**Task statement**
State how many lines in the listing below hold "against", with no other words.
^^^^
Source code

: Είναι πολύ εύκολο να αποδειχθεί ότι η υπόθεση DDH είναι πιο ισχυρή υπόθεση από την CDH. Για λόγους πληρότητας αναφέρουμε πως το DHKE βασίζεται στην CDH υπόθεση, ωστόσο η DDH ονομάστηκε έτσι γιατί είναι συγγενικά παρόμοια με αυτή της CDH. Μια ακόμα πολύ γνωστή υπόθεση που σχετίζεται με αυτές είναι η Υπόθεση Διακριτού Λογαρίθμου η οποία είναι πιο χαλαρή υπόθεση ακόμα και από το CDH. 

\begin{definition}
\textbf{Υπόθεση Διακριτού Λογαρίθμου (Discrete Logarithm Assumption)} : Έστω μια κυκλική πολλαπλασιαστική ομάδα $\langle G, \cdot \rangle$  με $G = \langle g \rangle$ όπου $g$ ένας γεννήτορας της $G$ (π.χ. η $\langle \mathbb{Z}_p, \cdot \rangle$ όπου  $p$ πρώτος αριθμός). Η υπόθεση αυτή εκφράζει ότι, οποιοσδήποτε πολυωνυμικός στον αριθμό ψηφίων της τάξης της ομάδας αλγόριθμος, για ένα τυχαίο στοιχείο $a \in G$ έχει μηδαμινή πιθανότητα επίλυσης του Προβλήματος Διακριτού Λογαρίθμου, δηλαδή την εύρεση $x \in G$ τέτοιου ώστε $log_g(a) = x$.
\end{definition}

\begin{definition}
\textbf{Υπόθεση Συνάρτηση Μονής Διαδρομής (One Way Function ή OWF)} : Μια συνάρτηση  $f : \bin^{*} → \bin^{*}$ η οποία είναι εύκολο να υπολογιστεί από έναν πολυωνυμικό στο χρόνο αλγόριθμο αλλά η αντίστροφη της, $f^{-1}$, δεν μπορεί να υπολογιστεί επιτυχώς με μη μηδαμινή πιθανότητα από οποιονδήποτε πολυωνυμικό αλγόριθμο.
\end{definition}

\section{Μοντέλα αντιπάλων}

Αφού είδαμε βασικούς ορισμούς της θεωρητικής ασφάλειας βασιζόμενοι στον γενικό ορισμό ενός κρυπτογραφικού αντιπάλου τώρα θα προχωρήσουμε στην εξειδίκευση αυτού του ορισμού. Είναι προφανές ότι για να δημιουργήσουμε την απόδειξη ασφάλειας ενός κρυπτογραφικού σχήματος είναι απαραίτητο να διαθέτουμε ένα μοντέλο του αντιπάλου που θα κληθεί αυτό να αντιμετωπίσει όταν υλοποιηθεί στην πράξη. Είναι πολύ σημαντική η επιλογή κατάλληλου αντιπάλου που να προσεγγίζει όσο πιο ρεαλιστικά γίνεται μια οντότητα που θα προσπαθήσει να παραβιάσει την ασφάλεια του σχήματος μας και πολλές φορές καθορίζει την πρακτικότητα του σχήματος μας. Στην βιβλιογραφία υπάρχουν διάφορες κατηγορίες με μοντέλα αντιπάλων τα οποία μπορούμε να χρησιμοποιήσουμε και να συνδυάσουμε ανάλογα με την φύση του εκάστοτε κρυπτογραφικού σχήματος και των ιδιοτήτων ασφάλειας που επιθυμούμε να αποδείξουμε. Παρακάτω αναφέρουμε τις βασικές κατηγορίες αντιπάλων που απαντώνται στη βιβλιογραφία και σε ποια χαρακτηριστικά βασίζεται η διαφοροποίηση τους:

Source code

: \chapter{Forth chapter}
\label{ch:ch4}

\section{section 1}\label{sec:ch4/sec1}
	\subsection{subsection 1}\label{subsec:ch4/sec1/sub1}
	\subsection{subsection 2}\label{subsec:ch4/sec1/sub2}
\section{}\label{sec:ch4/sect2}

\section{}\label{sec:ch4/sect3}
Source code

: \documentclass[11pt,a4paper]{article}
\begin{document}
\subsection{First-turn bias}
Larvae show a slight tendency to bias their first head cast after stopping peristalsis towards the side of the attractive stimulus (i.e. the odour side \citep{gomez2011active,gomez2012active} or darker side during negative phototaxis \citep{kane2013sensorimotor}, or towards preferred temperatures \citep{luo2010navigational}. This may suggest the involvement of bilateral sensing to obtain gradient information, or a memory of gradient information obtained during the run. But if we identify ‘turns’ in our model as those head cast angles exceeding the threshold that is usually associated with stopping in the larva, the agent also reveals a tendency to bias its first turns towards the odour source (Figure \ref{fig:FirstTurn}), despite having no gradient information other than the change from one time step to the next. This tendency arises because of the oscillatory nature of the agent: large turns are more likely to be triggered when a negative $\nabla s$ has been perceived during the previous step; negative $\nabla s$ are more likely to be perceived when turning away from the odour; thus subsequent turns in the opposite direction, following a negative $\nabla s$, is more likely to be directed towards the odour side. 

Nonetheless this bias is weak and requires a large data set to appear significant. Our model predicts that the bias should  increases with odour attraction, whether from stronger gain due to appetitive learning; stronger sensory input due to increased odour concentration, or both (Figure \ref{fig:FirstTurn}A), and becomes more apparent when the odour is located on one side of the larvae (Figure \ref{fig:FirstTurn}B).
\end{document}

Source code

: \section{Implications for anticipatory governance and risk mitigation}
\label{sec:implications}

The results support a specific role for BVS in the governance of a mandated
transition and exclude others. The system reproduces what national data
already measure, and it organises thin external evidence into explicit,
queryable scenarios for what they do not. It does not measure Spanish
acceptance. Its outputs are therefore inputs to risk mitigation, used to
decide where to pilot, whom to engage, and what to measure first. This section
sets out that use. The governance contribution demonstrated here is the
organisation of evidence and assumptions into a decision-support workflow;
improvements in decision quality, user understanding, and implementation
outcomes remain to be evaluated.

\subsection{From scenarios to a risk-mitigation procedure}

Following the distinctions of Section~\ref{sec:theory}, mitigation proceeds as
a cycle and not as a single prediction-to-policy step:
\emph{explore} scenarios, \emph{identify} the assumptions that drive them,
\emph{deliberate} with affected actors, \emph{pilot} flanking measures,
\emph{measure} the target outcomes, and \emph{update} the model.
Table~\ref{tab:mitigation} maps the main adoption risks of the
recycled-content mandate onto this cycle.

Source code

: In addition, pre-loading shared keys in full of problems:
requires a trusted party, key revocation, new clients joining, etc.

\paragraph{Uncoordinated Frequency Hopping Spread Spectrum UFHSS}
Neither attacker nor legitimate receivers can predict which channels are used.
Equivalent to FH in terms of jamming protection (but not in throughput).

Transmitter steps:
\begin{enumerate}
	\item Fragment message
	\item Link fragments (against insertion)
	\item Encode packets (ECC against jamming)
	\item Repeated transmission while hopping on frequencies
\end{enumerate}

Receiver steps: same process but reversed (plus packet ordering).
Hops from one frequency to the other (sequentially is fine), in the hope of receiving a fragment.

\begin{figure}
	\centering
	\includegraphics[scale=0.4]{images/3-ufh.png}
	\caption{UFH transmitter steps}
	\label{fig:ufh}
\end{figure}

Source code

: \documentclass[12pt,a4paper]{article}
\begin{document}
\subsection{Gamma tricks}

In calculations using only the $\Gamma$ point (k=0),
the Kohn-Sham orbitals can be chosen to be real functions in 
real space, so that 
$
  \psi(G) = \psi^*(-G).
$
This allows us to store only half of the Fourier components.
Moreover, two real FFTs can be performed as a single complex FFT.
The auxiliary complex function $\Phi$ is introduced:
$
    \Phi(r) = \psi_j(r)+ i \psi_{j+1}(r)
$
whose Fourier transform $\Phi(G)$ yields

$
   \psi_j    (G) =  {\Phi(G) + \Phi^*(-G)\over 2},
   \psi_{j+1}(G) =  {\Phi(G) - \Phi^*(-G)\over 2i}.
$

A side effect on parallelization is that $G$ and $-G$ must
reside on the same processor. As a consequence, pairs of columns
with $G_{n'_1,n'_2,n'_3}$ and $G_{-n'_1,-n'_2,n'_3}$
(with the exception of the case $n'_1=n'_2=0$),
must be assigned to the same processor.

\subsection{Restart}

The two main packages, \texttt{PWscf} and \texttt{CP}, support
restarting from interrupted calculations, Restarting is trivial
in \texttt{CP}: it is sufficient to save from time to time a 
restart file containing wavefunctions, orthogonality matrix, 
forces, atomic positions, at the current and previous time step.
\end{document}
^^^^
**Written solution**
2